Application of roles to NEXT Based on the annual report and accounts of NEXT in January 2011, it is one part of financial accounting. The financial statements such as Income Statement, Balance Sheet, and Cash Flow Statement show evidence of financial accounting because all of the finance information and financial ratios can help to assess the financial health of NEXT and examine various aspects of financial position and performance. They are helpful to plan and control operating purposes for NEXT. By considering the main sources of finance of NEXT to examine various aspects of the capital markets and identifying the factors that must be taken into account when managing the working capital of NEXT, the business can make financing decisions on investment and new objectives, and so on. This evidences can be the role of financial management. Because of the management accounting consists of costing, budgeting, standard costing, short-term decision making, strategic management accounting, capital investment appraisal, and discounted cash flow. There is no evidence in this case, therefore, For NEXT, it has no management accounting.

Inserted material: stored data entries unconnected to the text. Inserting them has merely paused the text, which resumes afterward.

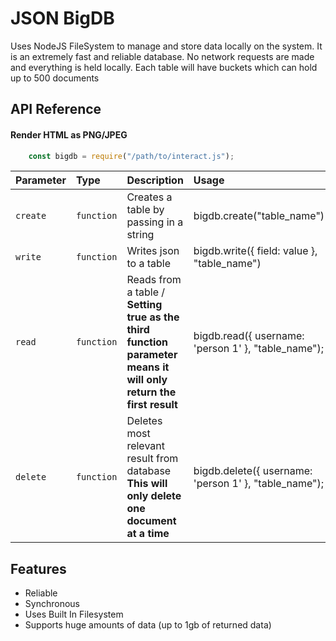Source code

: 
# JSON BigDB
Uses NodeJS FileSystem to manage and store data locally on the system. It is an extremely fast and reliable database. No network requests are made and everything is held locally. Each table will have buckets which can hold up to 500 documents 



## API Reference

#### Render HTML as PNG/JPEG

```js
    const bigdb = require("/path/to/interact.js");
```

| Parameter | Type     | Description                | Usage |
| :-------- | :------- | :------------------------- | :--------- |
| `create` | `function` | Creates a table by passing in a string | bigdb.create("table_name") |
| `write` | `function` | Writes json to a table | bigdb.write({ field: value }, "table_name") |
| `read` | `function` | Reads from a table / **Setting true as the third function parameter means it will only return the first result** | bigdb.read({ username: 'person 1' }, "table_name");
| `delete` | `function` | Deletes most relevant result from database **This will only delete one document at a time** | bigdb.delete({ username: 'person 1' }, "table_name"); 





## Features

- Reliable
- Synchronous
- Uses Built In Filesystem
- Supports huge amounts of data (up to 1gb of returned data)

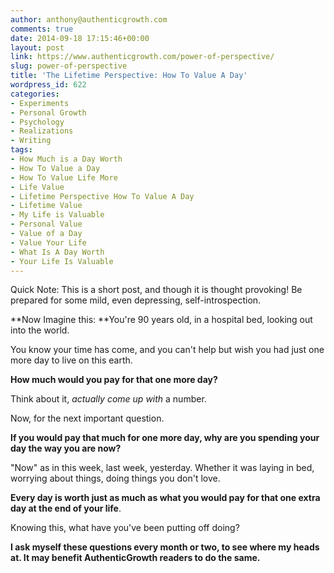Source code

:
```yaml
---
author: anthony@authenticgrowth.com
comments: true
date: 2014-09-18 17:15:46+00:00
layout: post
link: https://www.authenticgrowth.com/power-of-perspective/
slug: power-of-perspective
title: 'The Lifetime Perspective: How To Value A Day'
wordpress_id: 622
categories:
- Experiments
- Personal Growth
- Psychology
- Realizations
- Writing
tags:
- How Much is a Day Worth
- How To Value a Day
- How To Value Life More
- Life Value
- Lifetime Perspective How To Value A Day
- Lifetime Value
- My Life is Valuable
- Personal Value
- Value of a Day
- Value Your Life
- What Is A Day Worth
- Your Life Is Valuable
---
```


Quick Note: This is a short post, and though it is thought provoking! Be prepared for some mild, even depressing, self-introspection.

**Now Imagine this: **You're 90 years old, in a hospital bed, looking out into the world.

You know your time has come, and you can't help but wish you had just one more day to live on this earth.

**How much would you pay for that one more day?**

Think about it, _actually_ _come up with_ a number.

Now, for the next important question.

**If you would pay that much for one more day, why are you spending your day the way you are now?**

"Now" as in this week, last week, yesterday. Whether it was laying in bed, worrying about things, doing things you don't love.

**Every day is worth just as much as what you would pay for that one extra day at the end of your life**.

Knowing this, what have you've been putting off doing?

**I ask myself these questions every month or two, to see where my heads at. It may benefit AuthenticGrowth readers to do the same.**
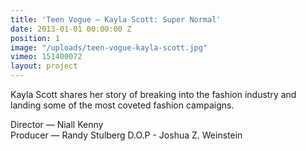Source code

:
 ```yaml
---
title: 'Teen Vogue — Kayla Scott: Super Normal'
date: 2013-01-01 00:00:00 Z
position: 1
image: "/uploads/teen-vogue-kayla-scott.jpg"
vimeo: 151400072
layout: project
---
```


Kayla Scott shares her story of breaking into the fashion industry and landing some of the most coveted fashion campaigns.   


Director — Niall Kenny  
Producer — Randy Stulberg 
D.O.P - Joshua Z. Weinstein  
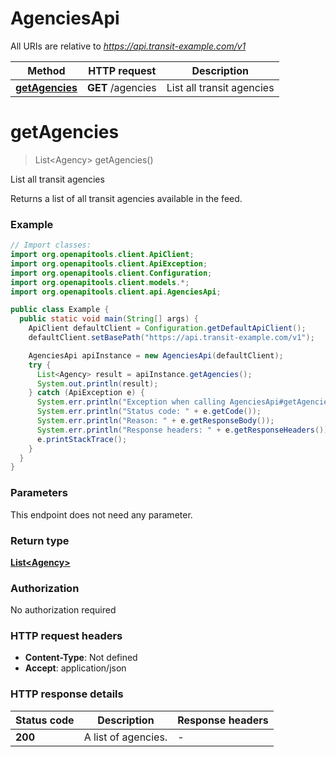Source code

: # AgenciesApi

All URIs are relative to *https://api.transit-example.com/v1*

| Method | HTTP request | Description |
|------------- | ------------- | -------------|
| [**getAgencies**](AgenciesApi.md#getAgencies) | **GET** /agencies | List all transit agencies |


<a id="getAgencies"></a>
# **getAgencies**
> List&lt;Agency&gt; getAgencies()

List all transit agencies

Returns a list of all transit agencies available in the feed.

### Example
```java
// Import classes:
import org.openapitools.client.ApiClient;
import org.openapitools.client.ApiException;
import org.openapitools.client.Configuration;
import org.openapitools.client.models.*;
import org.openapitools.client.api.AgenciesApi;

public class Example {
  public static void main(String[] args) {
    ApiClient defaultClient = Configuration.getDefaultApiClient();
    defaultClient.setBasePath("https://api.transit-example.com/v1");

    AgenciesApi apiInstance = new AgenciesApi(defaultClient);
    try {
      List<Agency> result = apiInstance.getAgencies();
      System.out.println(result);
    } catch (ApiException e) {
      System.err.println("Exception when calling AgenciesApi#getAgencies");
      System.err.println("Status code: " + e.getCode());
      System.err.println("Reason: " + e.getResponseBody());
      System.err.println("Response headers: " + e.getResponseHeaders());
      e.printStackTrace();
    }
  }
}
```

### Parameters
This endpoint does not need any parameter.

### Return type

[**List&lt;Agency&gt;**](Agency.md)

### Authorization

No authorization required

### HTTP request headers

 - **Content-Type**: Not defined
 - **Accept**: application/json

### HTTP response details
| Status code | Description | Response headers |
|-------------|-------------|------------------|
| **200** | A list of agencies. |  -  |

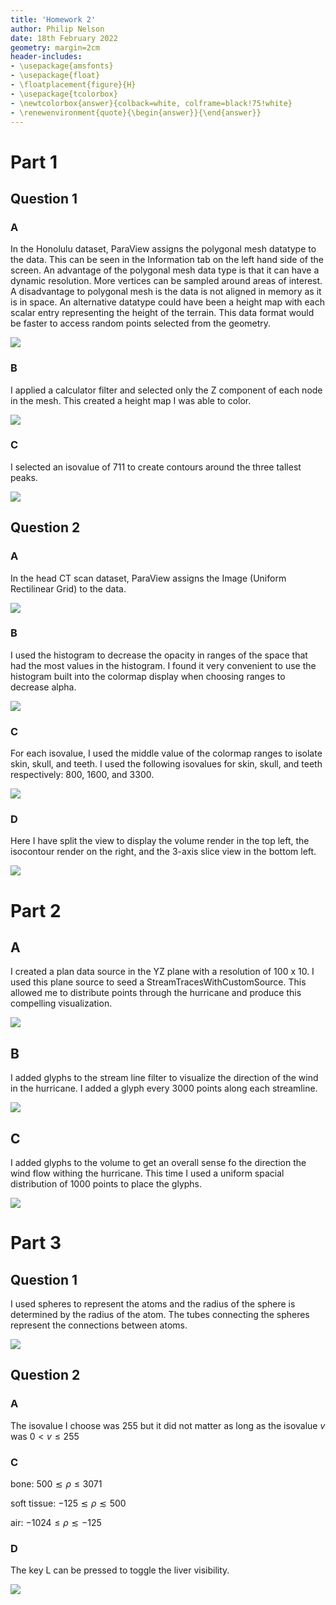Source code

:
 ```yaml
---
title: 'Homework 2'
author: Philip Nelson
date: 18th February 2022
geometry: margin=2cm
header-includes:
- \usepackage{amsfonts}
- \usepackage{float}
- \floatplacement{figure}{H}
- \usepackage{tcolorbox}
- \newtcolorbox{answer}{colback=white, colframe=black!75!white}
- \renewenvironment{quote}{\begin{answer}}{\end{answer}}
---
```


# Part 1

## Question 1

### A

In the Honolulu dataset, ParaView assigns the polygonal mesh datatype to the data. This can be seen in the Information tab on the left hand side of the screen. An advantage of the polygonal mesh data type is that it can have a dynamic resolution. More vertices can be sampled around areas of interest. A disadvantage to polygonal mesh is the data is not aligned in memory as it is in space. An alternative datatype could have been a height map with each scalar entry representing the height of the terrain. This data format would be faster to access random points selected from the geometry.

![](./images/1-1a.png)

### B

I applied a calculator filter and selected only the Z component of each node in the mesh. This created a height map I was able to color.

![](./images/1-1b.png)

### C

I selected an isovalue of 711 to create contours around the three tallest peaks.

![](./images/1-1c.png)

## Question 2

### A

In the head CT scan dataset, ParaView assigns the Image (Uniform Rectilinear Grid) to the data.

![](./images/1-2a.png)

### B

I used the histogram to decrease the opacity in ranges of the space that had the most values in the histogram. I found it very convenient to use the histogram built into the colormap display when choosing ranges to decrease alpha.

![](./images/1-2b.png)

### C

For each isovalue, I used the middle value of the colormap ranges to isolate skin, skull, and teeth. I used the following isovalues for skin, skull, and teeth respectively: 800, 1600, and 3300.

![](./images/1-2c.png)

### D

Here I have split the view to display the volume render in the top left, the isocontour render on the right, and the 3-axis slice view in the bottom left.

![](./images/1-2d.png)

# Part 2

## A

I created a plan data source in the YZ plane with a resolution of 100 x 10. I used this plane source to seed a StreamTracesWithCustomSource. This allowed me to distribute points through the hurricane and produce this compelling visualization.

![](./images/2a.png)

## B

I added glyphs to the stream line filter to visualize the direction of the wind in the hurricane. I added a glyph every 3000 points along each streamline.

![](./images/2b.png)

## C

I added glyphs to the volume to get an overall sense fo the direction the wind flow withing the hurricane. This time I used a uniform spacial distribution of 1000 points to place the glyphs.

![](./images/2c.png)

# Part 3

## Question 1

I used spheres to represent the atoms and the radius of the sphere is determined by the radius of the atom. The tubes connecting the spheres represent the connections between atoms.

![](./images/3-1.png)

## Question 2

### A

The isovalue I choose was 255 but it did not matter as long as the isovalue $v$ was $0 < v \leq 255$

### C

bone: $500 \lesssim \rho \leq 3071$

soft tissue: $-125 \lesssim \rho \lesssim 500$

air: $-1024 \leq \rho \lesssim -125$

### D

The key L can be pressed to toggle the liver visibility.

![](./images/3-2.png)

In order to make a financial analysis of NEXT plc, the essay was first to identify the three main roles of accounting and finance to an organization, they are financial accounting, financial management, and management accounting. After that, it discussed some issues of NEXT, such as history, size, future, economic climate and topical information, and so on. Based on the NEXT annual report and accounts in January 2011, to understand how the company is financed, the report has listed some sources of finance that NEXT used, added the changes, and the reasons as well. Following was the ratio analysis for NEXT, including profitability, efficiency, liquidity, capital structure, and investment ratios. Through the results, it was clear to see the trend and effects on NEXT. Finally, by examining the annual report and accounts, it has applied the roles of accounting and finance to NEXT. In this case, NEXT plc applied financial accounting and financial management. To sum up, financial analysis is an important basis for evaluating the financial position and operating performance. It also realizes financial goals and the important steps to implement correct investment decisions.